When there is commentary like that, our citizens are concerned. They wonder what is going to happen.
There is also the matter of Bill C-78 wherein the provisions of the public service pension act were extended to same sex couples. This provision of the bill caused real anxiety not only in the public but there was some strong reaction by members of the House.
There was the perception that the government was changing some of the notions and the definitions of relationships in our society by stealth. I do not want to be unkind but I think that was the impression a lot of members of the House got, that buried deep in these big bills were going to be the kind of changes to the whole notions and constructs of our society that would not be acceptable to many Canadians.

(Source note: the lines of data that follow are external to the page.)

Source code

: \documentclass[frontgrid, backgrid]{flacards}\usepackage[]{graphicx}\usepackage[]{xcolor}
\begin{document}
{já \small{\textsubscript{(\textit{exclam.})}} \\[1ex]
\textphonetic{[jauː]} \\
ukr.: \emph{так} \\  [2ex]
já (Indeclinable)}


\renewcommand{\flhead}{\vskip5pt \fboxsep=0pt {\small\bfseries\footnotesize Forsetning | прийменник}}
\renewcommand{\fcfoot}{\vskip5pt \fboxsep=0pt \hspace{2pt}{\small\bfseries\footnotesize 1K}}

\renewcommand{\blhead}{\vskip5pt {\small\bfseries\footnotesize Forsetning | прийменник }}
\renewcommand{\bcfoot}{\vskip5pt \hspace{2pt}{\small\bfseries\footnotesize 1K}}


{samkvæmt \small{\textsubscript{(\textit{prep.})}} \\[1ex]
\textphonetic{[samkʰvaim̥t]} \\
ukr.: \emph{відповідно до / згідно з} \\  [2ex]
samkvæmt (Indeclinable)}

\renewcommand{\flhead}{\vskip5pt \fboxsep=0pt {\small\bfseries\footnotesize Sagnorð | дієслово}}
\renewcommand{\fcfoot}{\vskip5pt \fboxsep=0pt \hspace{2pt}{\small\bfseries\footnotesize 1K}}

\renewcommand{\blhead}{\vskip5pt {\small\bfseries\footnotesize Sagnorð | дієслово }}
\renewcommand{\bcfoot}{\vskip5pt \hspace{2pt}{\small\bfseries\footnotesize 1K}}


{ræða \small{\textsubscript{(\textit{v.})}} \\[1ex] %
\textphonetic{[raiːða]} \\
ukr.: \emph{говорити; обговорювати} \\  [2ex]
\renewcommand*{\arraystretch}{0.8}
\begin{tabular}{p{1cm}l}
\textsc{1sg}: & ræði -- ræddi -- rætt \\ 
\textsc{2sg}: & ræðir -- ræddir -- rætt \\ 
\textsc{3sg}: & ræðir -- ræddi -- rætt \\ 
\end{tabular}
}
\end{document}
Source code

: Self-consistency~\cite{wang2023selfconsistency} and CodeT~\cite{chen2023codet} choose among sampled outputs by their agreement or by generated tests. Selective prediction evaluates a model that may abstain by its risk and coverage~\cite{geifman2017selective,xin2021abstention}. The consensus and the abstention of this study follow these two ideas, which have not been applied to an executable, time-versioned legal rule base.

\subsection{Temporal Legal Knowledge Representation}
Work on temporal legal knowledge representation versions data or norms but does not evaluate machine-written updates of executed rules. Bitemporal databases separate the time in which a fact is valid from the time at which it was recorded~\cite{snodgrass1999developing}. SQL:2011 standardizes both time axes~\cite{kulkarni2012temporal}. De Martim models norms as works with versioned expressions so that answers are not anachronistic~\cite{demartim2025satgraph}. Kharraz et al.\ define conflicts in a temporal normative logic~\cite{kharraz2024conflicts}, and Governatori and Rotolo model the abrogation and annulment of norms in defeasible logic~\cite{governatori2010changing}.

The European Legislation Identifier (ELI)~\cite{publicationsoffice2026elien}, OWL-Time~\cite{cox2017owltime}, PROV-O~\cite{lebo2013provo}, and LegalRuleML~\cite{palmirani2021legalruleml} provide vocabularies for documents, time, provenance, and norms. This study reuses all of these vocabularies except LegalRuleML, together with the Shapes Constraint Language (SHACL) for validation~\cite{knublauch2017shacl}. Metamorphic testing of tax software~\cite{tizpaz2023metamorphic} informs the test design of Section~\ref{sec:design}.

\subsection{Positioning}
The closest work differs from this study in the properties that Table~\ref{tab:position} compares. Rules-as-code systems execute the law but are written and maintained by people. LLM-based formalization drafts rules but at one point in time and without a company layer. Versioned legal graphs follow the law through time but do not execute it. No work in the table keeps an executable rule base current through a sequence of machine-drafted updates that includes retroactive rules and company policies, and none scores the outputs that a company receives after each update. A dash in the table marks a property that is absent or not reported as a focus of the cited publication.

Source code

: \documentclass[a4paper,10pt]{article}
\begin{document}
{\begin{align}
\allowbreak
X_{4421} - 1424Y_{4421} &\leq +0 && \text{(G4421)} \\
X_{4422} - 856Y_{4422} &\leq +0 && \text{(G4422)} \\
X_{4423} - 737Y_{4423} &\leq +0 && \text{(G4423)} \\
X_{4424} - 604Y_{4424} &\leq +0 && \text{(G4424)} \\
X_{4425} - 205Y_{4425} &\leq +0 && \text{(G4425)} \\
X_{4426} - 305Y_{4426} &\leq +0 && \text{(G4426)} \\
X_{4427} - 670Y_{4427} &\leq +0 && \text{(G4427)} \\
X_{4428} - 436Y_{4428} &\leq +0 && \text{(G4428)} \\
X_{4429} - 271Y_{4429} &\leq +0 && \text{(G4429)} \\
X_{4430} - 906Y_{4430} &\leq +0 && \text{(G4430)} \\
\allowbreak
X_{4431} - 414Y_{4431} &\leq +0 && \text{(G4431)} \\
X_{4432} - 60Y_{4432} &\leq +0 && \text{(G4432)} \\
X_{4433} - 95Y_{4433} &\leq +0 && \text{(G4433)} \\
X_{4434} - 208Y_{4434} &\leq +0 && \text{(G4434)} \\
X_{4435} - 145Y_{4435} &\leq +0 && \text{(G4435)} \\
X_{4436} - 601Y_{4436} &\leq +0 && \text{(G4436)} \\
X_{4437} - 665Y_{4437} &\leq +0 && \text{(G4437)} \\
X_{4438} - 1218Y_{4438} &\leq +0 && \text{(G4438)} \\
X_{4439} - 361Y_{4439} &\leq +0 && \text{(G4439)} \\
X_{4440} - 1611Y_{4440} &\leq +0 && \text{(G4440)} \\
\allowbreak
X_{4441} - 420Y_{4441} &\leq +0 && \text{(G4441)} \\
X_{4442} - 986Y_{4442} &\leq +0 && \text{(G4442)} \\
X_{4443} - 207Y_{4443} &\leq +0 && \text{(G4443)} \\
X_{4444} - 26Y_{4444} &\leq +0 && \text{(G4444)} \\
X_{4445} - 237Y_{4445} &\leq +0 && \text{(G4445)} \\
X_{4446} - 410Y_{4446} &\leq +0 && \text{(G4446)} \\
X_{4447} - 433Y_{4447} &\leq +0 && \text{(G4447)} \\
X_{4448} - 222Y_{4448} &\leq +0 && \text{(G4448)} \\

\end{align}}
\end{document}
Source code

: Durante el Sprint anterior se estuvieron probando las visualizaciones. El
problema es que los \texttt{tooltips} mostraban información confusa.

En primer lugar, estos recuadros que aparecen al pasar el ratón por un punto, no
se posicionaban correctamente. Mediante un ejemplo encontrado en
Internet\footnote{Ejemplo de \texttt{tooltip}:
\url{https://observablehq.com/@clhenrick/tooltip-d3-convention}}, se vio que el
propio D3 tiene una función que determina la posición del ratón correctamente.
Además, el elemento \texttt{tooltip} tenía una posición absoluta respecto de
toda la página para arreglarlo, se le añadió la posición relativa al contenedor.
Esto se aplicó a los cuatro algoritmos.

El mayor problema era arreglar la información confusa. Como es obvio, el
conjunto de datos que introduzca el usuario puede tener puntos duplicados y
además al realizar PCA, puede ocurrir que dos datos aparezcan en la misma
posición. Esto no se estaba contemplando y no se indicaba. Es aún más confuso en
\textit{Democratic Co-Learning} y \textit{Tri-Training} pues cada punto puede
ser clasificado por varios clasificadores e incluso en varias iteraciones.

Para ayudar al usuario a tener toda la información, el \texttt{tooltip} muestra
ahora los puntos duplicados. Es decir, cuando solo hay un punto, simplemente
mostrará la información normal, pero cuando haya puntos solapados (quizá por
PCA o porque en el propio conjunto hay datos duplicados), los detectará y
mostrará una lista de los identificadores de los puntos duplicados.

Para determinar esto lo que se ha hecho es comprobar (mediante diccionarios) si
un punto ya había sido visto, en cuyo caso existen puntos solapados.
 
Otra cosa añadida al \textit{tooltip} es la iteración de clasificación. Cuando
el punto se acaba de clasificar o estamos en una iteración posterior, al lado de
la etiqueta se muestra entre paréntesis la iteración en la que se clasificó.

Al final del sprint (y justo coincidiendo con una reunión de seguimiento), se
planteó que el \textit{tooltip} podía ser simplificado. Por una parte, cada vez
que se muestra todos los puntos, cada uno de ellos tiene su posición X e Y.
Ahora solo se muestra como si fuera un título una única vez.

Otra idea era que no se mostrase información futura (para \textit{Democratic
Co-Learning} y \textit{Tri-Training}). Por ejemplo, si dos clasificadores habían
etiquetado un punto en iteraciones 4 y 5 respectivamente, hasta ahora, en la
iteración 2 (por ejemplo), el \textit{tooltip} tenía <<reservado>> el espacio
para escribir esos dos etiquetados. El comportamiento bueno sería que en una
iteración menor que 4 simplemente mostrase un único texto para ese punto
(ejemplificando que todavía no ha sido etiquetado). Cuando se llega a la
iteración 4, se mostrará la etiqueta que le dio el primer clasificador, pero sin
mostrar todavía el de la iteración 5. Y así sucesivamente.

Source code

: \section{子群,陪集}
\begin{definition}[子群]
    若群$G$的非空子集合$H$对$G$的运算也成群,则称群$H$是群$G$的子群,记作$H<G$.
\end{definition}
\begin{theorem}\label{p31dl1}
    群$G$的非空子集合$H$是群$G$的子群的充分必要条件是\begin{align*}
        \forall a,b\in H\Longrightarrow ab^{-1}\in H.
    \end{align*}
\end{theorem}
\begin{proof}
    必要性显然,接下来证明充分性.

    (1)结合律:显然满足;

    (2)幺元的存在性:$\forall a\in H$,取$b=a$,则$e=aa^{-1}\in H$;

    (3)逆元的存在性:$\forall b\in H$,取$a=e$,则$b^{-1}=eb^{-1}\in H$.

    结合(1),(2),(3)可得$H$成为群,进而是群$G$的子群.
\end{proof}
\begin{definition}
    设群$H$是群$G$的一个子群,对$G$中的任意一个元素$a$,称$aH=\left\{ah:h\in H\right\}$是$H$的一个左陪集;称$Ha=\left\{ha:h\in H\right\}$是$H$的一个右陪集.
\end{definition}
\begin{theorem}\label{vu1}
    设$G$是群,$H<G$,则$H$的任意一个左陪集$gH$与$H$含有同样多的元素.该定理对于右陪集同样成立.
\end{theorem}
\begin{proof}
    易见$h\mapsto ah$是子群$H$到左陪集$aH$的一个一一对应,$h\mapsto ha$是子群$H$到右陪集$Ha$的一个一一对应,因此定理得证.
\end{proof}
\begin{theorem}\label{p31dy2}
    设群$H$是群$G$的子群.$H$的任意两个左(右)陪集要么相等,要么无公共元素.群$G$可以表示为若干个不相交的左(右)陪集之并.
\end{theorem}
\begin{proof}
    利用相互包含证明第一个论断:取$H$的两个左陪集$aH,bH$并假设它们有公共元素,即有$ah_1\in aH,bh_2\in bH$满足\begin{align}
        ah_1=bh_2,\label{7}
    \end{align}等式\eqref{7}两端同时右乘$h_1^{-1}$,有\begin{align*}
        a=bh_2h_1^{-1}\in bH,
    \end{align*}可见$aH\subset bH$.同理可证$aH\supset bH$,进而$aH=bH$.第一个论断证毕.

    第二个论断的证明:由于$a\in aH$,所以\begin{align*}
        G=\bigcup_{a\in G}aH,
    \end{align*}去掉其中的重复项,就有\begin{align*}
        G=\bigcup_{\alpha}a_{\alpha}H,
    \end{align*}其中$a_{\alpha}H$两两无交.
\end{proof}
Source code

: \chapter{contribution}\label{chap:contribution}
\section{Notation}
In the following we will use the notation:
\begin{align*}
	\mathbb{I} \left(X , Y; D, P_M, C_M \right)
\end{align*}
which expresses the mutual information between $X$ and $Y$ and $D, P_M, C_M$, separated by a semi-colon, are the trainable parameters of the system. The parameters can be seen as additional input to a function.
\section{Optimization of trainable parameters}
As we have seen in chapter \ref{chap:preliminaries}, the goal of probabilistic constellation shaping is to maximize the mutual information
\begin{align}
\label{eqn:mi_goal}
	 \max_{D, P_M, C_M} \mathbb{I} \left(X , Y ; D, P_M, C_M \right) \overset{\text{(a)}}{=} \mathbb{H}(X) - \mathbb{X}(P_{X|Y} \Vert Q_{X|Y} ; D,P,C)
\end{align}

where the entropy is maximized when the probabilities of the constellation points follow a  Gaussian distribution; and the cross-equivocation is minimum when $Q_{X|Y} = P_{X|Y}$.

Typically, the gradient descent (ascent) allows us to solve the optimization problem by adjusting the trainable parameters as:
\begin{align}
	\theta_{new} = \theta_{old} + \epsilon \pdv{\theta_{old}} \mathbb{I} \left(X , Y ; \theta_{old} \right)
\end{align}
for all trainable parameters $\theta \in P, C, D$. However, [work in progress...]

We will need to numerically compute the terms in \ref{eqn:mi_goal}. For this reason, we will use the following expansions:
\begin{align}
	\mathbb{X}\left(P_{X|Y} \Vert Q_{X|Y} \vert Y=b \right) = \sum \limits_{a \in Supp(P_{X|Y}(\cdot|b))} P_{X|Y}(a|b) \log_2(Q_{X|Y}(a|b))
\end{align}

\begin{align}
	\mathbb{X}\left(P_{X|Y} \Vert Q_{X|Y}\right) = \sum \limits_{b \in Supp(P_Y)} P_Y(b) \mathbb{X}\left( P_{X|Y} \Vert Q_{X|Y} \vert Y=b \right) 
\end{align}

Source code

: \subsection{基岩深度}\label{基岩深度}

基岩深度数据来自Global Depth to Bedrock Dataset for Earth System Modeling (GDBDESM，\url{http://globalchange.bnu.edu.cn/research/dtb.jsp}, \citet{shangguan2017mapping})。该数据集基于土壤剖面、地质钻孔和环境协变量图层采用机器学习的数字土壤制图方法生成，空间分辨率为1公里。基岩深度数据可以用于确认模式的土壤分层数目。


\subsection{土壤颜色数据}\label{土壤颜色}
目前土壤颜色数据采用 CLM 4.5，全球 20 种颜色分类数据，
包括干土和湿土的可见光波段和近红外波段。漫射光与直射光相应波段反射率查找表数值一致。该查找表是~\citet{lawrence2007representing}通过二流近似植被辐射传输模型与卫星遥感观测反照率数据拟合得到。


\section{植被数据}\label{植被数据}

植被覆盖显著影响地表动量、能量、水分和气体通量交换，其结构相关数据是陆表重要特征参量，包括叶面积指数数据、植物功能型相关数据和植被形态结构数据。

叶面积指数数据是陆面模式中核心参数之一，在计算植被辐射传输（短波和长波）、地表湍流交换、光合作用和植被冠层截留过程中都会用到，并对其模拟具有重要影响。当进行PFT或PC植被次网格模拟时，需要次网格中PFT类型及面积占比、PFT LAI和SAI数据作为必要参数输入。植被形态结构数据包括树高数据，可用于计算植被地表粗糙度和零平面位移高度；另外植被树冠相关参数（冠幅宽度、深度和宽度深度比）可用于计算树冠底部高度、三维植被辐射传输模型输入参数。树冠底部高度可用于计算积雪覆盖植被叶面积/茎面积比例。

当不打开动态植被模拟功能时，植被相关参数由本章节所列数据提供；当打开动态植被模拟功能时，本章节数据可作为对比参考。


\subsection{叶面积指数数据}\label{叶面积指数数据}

When we see that courts have said that a couple is a couple is a couple and that spouse is not limited to marriage partner, in the long run people ask themselves, will the distinction between a union to procreate and nurture children and all other types of relationships be lost?
This leads me to the purpose of bringing forward this motion today is to give us as members of parliament the opportunity to say that we are determined to be vigilant in regard to these very key elements of our social make-up and that we mean business about ensuring the stability of this key social construct. If there is doubt, let us clear it up. If it takes a day of debate to do that, then I think it is a very worthwhile day of debate.
There are a number of reasons the institution of marriage is important. In the book It Takes Two: The Family in Law and Finance by Allen and Richards it is stated:
Marriage is an efficient institution. Were there a more efficient means to raise children, marriage would not have lasted over the millennia as the primary form of organization for procreation and social structure. Raising children, not just providing for them physically but embodying them with what is good and productive, is a complicated business. Historically, the family has been a type of “firm” that has provided parents with proper incentives to see the job through.
Traditionally, marriage has been viewed as a relationship in which there are many stakeholders: children, parents, the church and the state. Ours may be a more secular (society) but that does not absolve us from collectively caring about the success of marriage as an institution.
I appreciate that all members of the House are prepared to show leadership on this important issue.